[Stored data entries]
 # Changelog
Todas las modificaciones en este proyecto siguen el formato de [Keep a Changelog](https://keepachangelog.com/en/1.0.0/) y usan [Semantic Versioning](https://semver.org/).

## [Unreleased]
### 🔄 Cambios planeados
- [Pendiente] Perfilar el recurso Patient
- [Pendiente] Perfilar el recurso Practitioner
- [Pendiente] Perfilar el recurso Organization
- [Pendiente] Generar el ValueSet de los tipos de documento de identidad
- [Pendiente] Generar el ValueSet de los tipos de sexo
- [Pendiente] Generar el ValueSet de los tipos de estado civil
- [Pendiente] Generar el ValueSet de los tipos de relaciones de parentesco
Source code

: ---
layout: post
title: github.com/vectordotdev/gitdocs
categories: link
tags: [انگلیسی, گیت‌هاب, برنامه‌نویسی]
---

● **Brief**
Search the lines above for the string "Perfilar", then show every one that has it.

● **Solution to this exercise**
- [Pendiente] Perfilar el recurso Patient
- [Pendiente] Perfilar el recurso Practitioner
- [Pendiente] Perfilar el recurso Organization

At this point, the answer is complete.